When Mallory Chance finally ditches her
deadbeat boyfriend and moves to Gold Valley, Oregon to start over she's ready
for adventure. So when she locks eyes with a hot cowboy across the bar in town,
she decides to throw caution to the wind and do something she's never done
before - have one hot night with a stranger.
But her hot night is complicated by the
fact that it turns out her anonymous hook up is Colt Daniels - related to her
brother by marriage, and also, her new landlord. And when Colt ends up caring
for his deceased friend's tiny baby, he needs help. But playing house with
strong, handsome Colt makes Mallory long for things she thought she'd let go
of. In the end will they be torn apart, or will they be able to set aside their
grief and make a family?
Which
came first, the characters or the plot line?

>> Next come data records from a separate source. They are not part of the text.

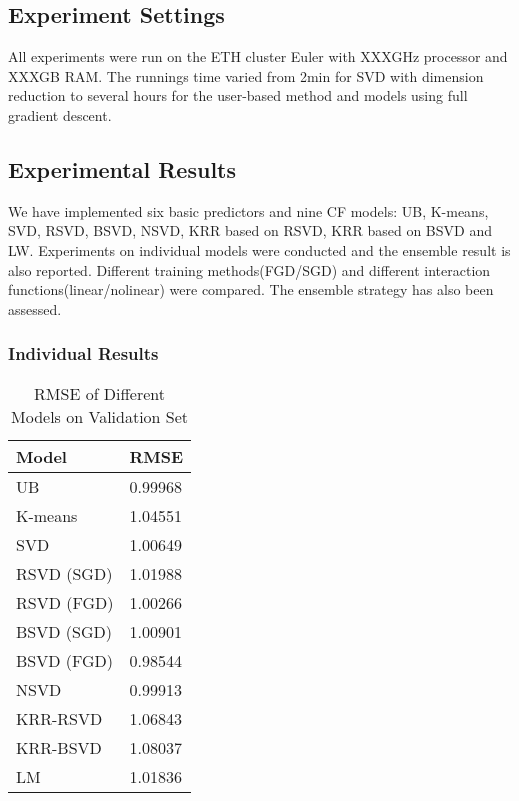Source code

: \documentclass[10pt,conference,compsocconf]{IEEEtran}
\begin{document}
\subsection{Experiment Settings}
All experiments were run on the ETH cluster Euler with XXXGHz processor and XXXGB RAM. The runnings time varied from 2min for SVD with dimension reduction to several hours for the user-based method and models using full gradient descent.

\subsection{Experimental Results}
We have implemented six basic predictors and nine CF models: UB, K-means, SVD, RSVD, BSVD, NSVD, KRR based on RSVD, KRR based on BSVD and LW. Experiments on individual models were conducted and the ensemble result is also reported. Different training methods(FGD/SGD) and different interaction
functions(linear/nolinear) were compared. The ensemble strategy has also been assessed.

\subsubsection{Individual Results}
\begin{table*}[htbp]
  \centering
  \begin{tabular}[c]{|l||l|}
    \hline
    Model&RMSE\\
    \hline
    UB&0.99968\\
    K-means&1.04551\\
    SVD&1.00649\\
    RSVD (SGD)&1.01988\\
    RSVD (FGD)&1.00266\\
    BSVD (SGD)&1.00901\\
    BSVD (FGD)&0.98544\\
    NSVD&0.99913\\
    KRR-RSVD&1.06843\\
    KRR-BSVD&1.08037\\
    LM&1.01836\\
    \hline
  \end{tabular}
    \caption{  \label{mytable} RMSE of Different Models on Validation Set}
\end{table*}
\end{document}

Colt and Mallory have both been in
different books in the Gold Valley series, so they came first for me, and then
when it was time to tell their stories, the plot came from them. That's how it
usually works for me, characters come in strongly first and then I figure out
how to place them.
Why
do you love Mallory and Colt and why should readers root for them?
Both Mallory and Colt have suffered a lot
of loss in their lives, but they both give a lot to their families, but have a
hard time accepting love for themselves. Also, there's a gratuitous scene where
Mallory walks in on Colt in the bath tub, and i was really rooting for them
both there.
What
was your last 5 star read?
I'm Only Wicked With You by Julie Anne
Long. The hero, Hugh Cassidy is one of the best romance heroes I've ever read.
He's a rogueish American and the way he plays off of the very aristocratic
heroine is so perfect. It's breathtakingly romantic, and everyone should read it
right now!
What
is one thing about publishing you wish someone would have told you?
I'm glad that I
didn't know too much about publishing when I started out! I didn't have any
expectations, I was just amazed that someone thought my book was good enough
for people to read. And when things get challenging in publishing - as they
sometimes do - I try to go back to that simple thing. I get to write stories,
and people read them. And it doesn't get more amazing than that!
THE TRUE COWBOY OF SUNSET
RIDGE
Author: Maisey Yates
ISBN: 9781335620965
Publication Date: December
28, 2021
Publisher: HQN Books
Book Summary:
When a bull-riding champion is left
holding his friend’s baby, could it be time to put down roots in Gold Valley?
Midwife Mallory Chance is ready
for a fresh start in Gold Valley. And when she locks eyes with a handsome
cowboy across the saloon, it feels like fate. After too many years wasted on
her cheating ex, good girl Mallory is read to cut loose and prioritize herself.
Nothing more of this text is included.